As spotted by a user on the DSL Reports message board, AT&T recently sent a billing notice about the decision to no longer accept new DSL Internet orders starting October 1. The notice also said that existing DSL subs will no longer be able to make speed changes to their respective DSL service.
Greater focus on fiber, fixed wireless
AT&T’s decision to halt DSL sales also follows the company’s aggressive stance on fiber-to-the-premises (FTTP) network rollouts and an increasing emphasis on fixed wireless, at least where it makes sense.
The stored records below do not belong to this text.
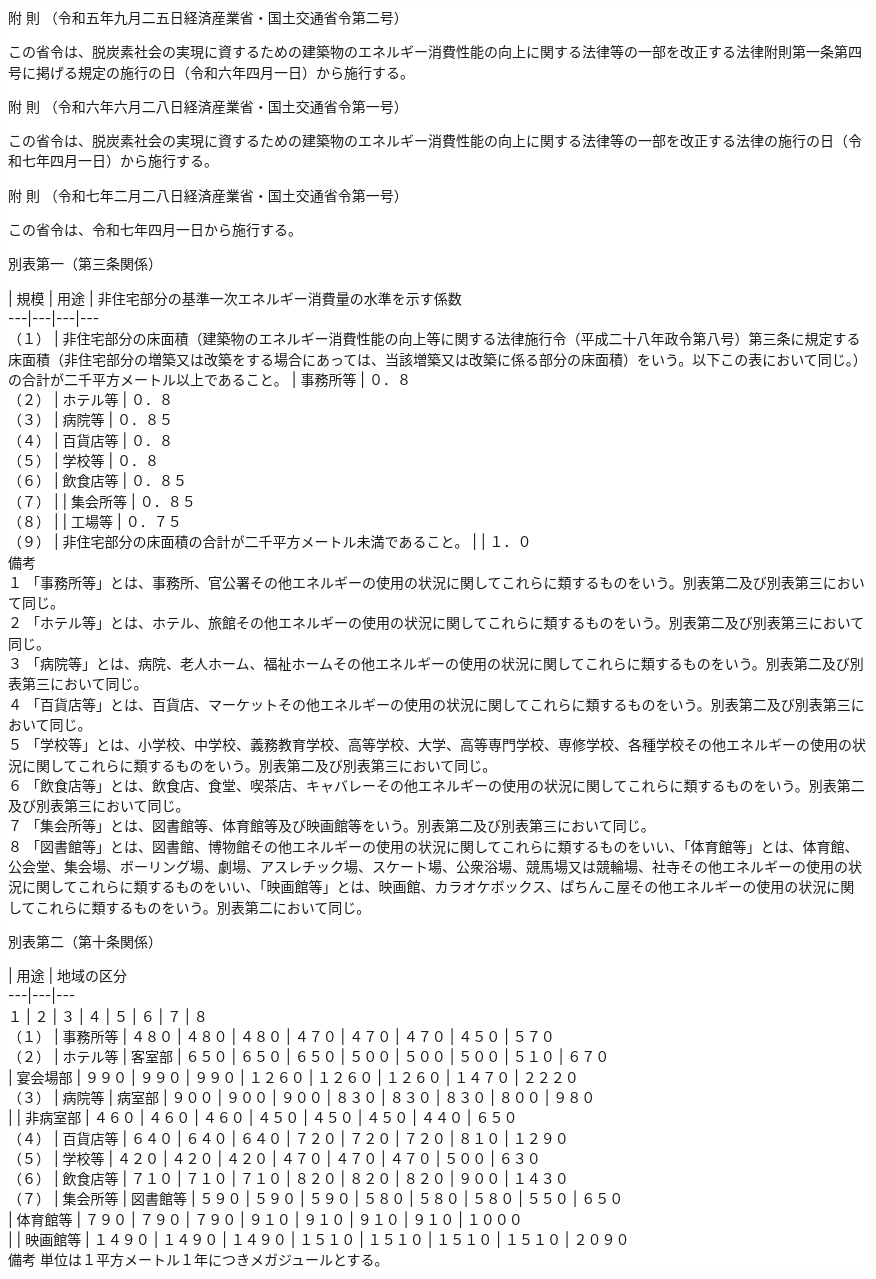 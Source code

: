 附 則 （令和五年九月二五日経済産業省・国土交通省令第二号）

この省令は、脱炭素社会の実現に資するための建築物のエネルギー消費性能の向上に関する法律等の一部を改正する法律附則第一条第四号に掲げる規定の施行の日（令和六年四月一日）から施行する。

附 則 （令和六年六月二八日経済産業省・国土交通省令第一号）

この省令は、脱炭素社会の実現に資するための建築物のエネルギー消費性能の向上に関する法律等の一部を改正する法律の施行の日（令和七年四月一日）から施行する。

附 則 （令和七年二月二八日経済産業省・国土交通省令第一号）

この省令は、令和七年四月一日から施行する。

別表第一（第三条関係）

| 規模 | 用途 | 非住宅部分の基準一次エネルギー消費量の水準を示す係数  
---|---|---|---  
（１） | 非住宅部分の床面積（建築物のエネルギー消費性能の向上等に関する法律施行令（平成二十八年政令第八号）第三条に規定する床面積（非住宅部分の増築又は改築をする場合にあっては、当該増築又は改築に係る部分の床面積）をいう。以下この表において同じ。）の合計が二千平方メートル以上であること。 | 事務所等 | ０．８  
（２） | ホテル等 | ０．８  
（３） | 病院等 | ０．８５  
（４） | 百貨店等 | ０．８  
（５） | 学校等 | ０．８  
（６） | 飲食店等 | ０．８５  
（７） |  | 集会所等 | ０．８５  
（８） |  | 工場等 | ０．７５  
（９） | 非住宅部分の床面積の合計が二千平方メートル未満であること。 |  | １．０  
備考  
１ 「事務所等」とは、事務所、官公署その他エネルギーの使用の状況に関してこれらに類するものをいう。別表第二及び別表第三において同じ。  
２ 「ホテル等」とは、ホテル、旅館その他エネルギーの使用の状況に関してこれらに類するものをいう。別表第二及び別表第三において同じ。  
３ 「病院等」とは、病院、老人ホーム、福祉ホームその他エネルギーの使用の状況に関してこれらに類するものをいう。別表第二及び別表第三において同じ。  
４ 「百貨店等」とは、百貨店、マーケットその他エネルギーの使用の状況に関してこれらに類するものをいう。別表第二及び別表第三において同じ。  
５ 「学校等」とは、小学校、中学校、義務教育学校、高等学校、大学、高等専門学校、専修学校、各種学校その他エネルギーの使用の状況に関してこれらに類するものをいう。別表第二及び別表第三において同じ。  
６ 「飲食店等」とは、飲食店、食堂、喫茶店、キャバレーその他エネルギーの使用の状況に関してこれらに類するものをいう。別表第二及び別表第三において同じ。  
７ 「集会所等」とは、図書館等、体育館等及び映画館等をいう。別表第二及び別表第三において同じ。  
８ 「図書館等」とは、図書館、博物館その他エネルギーの使用の状況に関してこれらに類するものをいい、「体育館等」とは、体育館、公会堂、集会場、ボーリング場、劇場、アスレチック場、スケート場、公衆浴場、競馬場又は競輪場、社寺その他エネルギーの使用の状況に関してこれらに類するものをいい、「映画館等」とは、映画館、カラオケボックス、ぱちんこ屋その他エネルギーの使用の状況に関してこれらに類するものをいう。別表第二において同じ。  
  
別表第二（第十条関係）

| 用途 | 地域の区分  
---|---|---  
１ | ２ | ３ | ４ | ５ | ６ | ７ | ８  
（１） | 事務所等 | ４８０ | ４８０ | ４８０ | ４７０ | ４７０ | ４７０ | ４５０ | ５７０  
（２） | ホテル等 | 客室部 | ６５０ | ６５０ | ６５０ | ５００ | ５００ | ５００ | ５１０ | ６７０  
| 宴会場部 | ９９０ | ９９０ | ９９０ | １２６０ | １２６０ | １２６０ | １４７０ | ２２２０  
（３） | 病院等 | 病室部 | ９００ | ９００ | ９００ | ８３０ | ８３０ | ８３０ | ８００ | ９８０  
|  | 非病室部 | ４６０ | ４６０ | ４６０ | ４５０ | ４５０ | ４５０ | ４４０ | ６５０  
（４） | 百貨店等 | ６４０ | ６４０ | ６４０ | ７２０ | ７２０ | ７２０ | ８１０ | １２９０  
（５） | 学校等 | ４２０ | ４２０ | ４２０ | ４７０ | ４７０ | ４７０ | ５００ | ６３０  
（６） | 飲食店等 | ７１０ | ７１０ | ７１０ | ８２０ | ８２０ | ８２０ | ９００ | １４３０  
（７） | 集会所等 | 図書館等 | ５９０ | ５９０ | ５９０ | ５８０ | ５８０ | ５８０ | ５５０ | ６５０  
| 体育館等 | ７９０ | ７９０ | ７９０ | ９１０ | ９１０ | ９１０ | ９１０ | １０００  
|  | 映画館等 | １４９０ | １４９０ | １４９０ | １５１０ | １５１０ | １５１０ | １５１０ | ２０９０  
備考 単位は１平方メートル１年につきメガジュールとする。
On the fiber side, AT&T introduced on Sunday (October 4) new pricing on three speed tiers of its residential FTTP service (100 Mbit/s, 300 Mbit/s and 1 Gbit/s) that can be bought without bundling in other services or be saddled with usage caps. The built-in unlimited data policy across those tiers effectively removes an additional cost of $30 per month that was once tied to AT&T’s unlimited broadband data option.
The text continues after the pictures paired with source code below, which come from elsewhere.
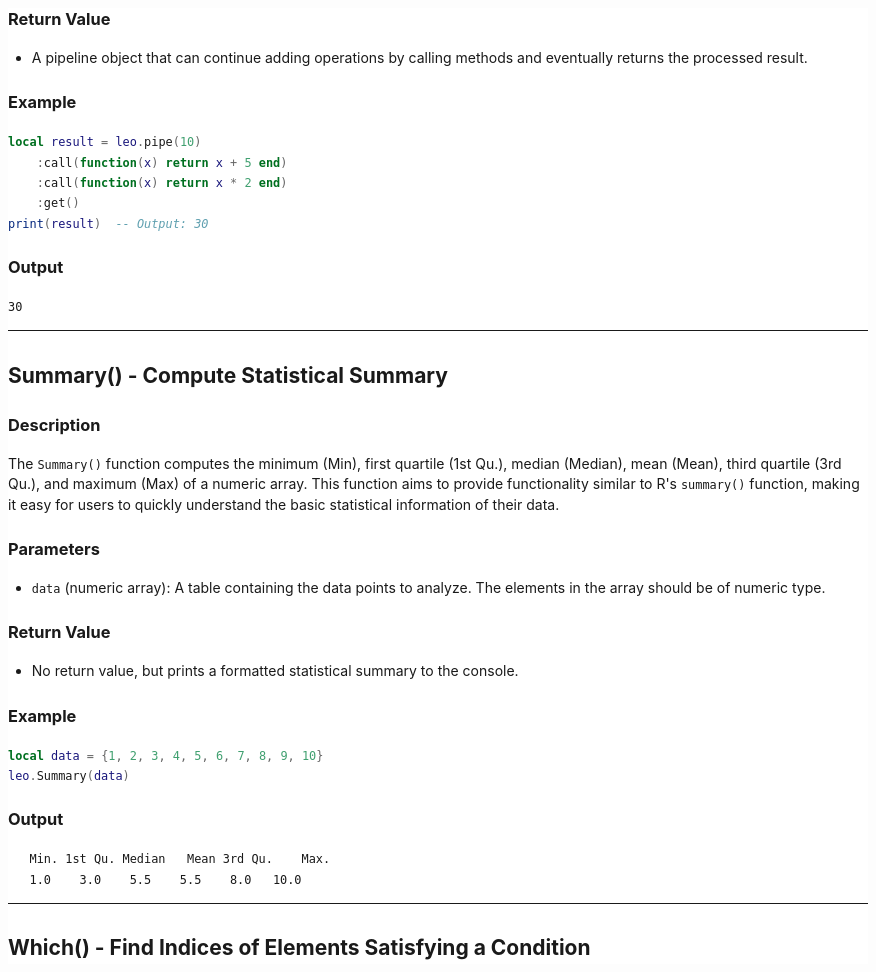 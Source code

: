 ### Return Value
- A pipeline object that can continue adding operations by calling methods and eventually returns the processed result.

### Example
```lua
local result = leo.pipe(10)
    :call(function(x) return x + 5 end)
    :call(function(x) return x * 2 end)
    :get()
print(result)  -- Output: 30
```

### Output
```
30
```

---

## Summary() - Compute Statistical Summary

### Description
The `Summary()` function computes the minimum (Min), first quartile (1st Qu.), median (Median), mean (Mean), third quartile (3rd Qu.), and maximum (Max) of a numeric array. This function aims to provide functionality similar to R's `summary()` function, making it easy for users to quickly understand the basic statistical information of their data.

### Parameters
- `data` (numeric array): A table containing the data points to analyze. The elements in the array should be of numeric type.

### Return Value
- No return value, but prints a formatted statistical summary to the console.

### Example
```lua
local data = {1, 2, 3, 4, 5, 6, 7, 8, 9, 10}
leo.Summary(data)
```

### Output
```
   Min. 1st Qu. Median   Mean 3rd Qu.    Max.
   1.0    3.0    5.5    5.5    8.0   10.0
```

---

## Which() - Find Indices of Elements Satisfying a Condition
That price change also comes soon after AT&T CEO John Stankey told a Goldman Sachs investor conference that “priority number one” is investing in fiber for 5G and FTTP services. The new prices are also an indication that AT&T intends to ramp up its drive on FTTP sales in the wake of a recent study showing that many of AT&T’s new subs were coming from existing customers upgrading to fiber rather than from stealing share from cable operators.
Still, AT&T Fiber has been a growth story for the company. AT&T Fiber added more than 220,000 FTTP subs in Q2 2020, extending that total to 4.3 million (with almost 2 million of them on 1-Gig speeds).
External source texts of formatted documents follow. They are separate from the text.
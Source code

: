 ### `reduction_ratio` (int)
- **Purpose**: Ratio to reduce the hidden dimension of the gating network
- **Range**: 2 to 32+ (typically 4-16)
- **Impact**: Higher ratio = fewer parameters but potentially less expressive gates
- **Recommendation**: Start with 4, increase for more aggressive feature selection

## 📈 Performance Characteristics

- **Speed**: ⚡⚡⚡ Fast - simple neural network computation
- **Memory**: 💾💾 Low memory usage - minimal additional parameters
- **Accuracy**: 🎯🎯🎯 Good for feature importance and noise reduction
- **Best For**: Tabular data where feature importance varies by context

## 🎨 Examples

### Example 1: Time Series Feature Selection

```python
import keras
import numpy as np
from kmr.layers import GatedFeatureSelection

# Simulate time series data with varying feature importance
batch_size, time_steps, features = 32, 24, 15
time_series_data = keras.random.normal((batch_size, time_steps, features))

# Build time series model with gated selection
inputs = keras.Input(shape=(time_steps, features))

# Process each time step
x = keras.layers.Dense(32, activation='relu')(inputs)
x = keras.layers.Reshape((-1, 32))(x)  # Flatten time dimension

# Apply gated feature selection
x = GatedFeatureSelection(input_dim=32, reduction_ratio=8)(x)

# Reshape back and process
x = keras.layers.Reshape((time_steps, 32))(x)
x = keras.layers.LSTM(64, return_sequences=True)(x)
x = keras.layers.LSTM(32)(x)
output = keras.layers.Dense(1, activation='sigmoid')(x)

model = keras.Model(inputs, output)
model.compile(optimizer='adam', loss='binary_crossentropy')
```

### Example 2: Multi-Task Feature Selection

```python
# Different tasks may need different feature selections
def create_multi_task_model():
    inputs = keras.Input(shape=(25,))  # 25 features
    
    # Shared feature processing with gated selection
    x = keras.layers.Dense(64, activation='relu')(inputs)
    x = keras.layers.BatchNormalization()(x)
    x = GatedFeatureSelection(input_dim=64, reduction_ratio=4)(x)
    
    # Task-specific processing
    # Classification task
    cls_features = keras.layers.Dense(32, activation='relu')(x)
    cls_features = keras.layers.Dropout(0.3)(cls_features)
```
The decision to continue the phase-out of DSL also arrives as AT&T starts to put more emphasis on fixed wireless broadband, particularly in some rural parts of the nation. In May, an AT&T SVP told investors that the company covered about 880,000 customer locations with its LTE fixed wireless platform, with an intention to ramp that up to 1.1 million locations by year-end. That general effort traces back to AT&T’s participation in the FCC’s Connect American Fund Phase II program.
Unlike Verizon’s approach with 5G Home, AT&T’s current fixed wireless broadband service is delivered on 4G, but limits usage to 250 gigabytes per month before overage charges apply. AT&T’s fixed wireless offering starts at $49.99 per month with a 12-month contract, along with an option to bundle in DirecTV satellite TV service starting at $109.98 per month.
Behind all of that activity, AT&T has also been a vocal supporter of the Broadband DATA act, which aims to create a more accurate, detailed picture of broadband availability and has been pushing for policies that give equal weight to wired and wireless options to subsidy programs.
Eroding DSL subscriber base
Even before AT&T scrapped sales of DSL to new subs, its DSL sub base had been eroding steadily losing almost 350,000 subs over the past couple of years. In Q2 2020, AT&T shed 23,000 DSL subs, ending the period with just 463,000. A similar story is occurring at Verizon, which added 28,000 Fios Internet subs in Q2, but ended up losing a total of 13,000 total broadband subs when DSL losses were included.
AT&T’s situation with DSL also seems to fit into a broader strategy underway at the company that is placing less emphasis on services that rely on technologies that have grown long in the tooth.
In April 2020, AT&T halted the sale of U-verse TV, its legacy IPTV service, as it pushes ahead with AT&T TV, a big-bundle, contract-based streaming pay-TV service that runs on a company-supplied Android TV box, as well as AT&T TV Now, its no-contract, smaller bundle OTT-TV service.
AT&T is still selling satellite TV service, albeit with an emphasis on more rural parts of the US that do not have solid broadband options. Meanwhile, rumors have re-emerged that AT&T is looking to unload DirecTV.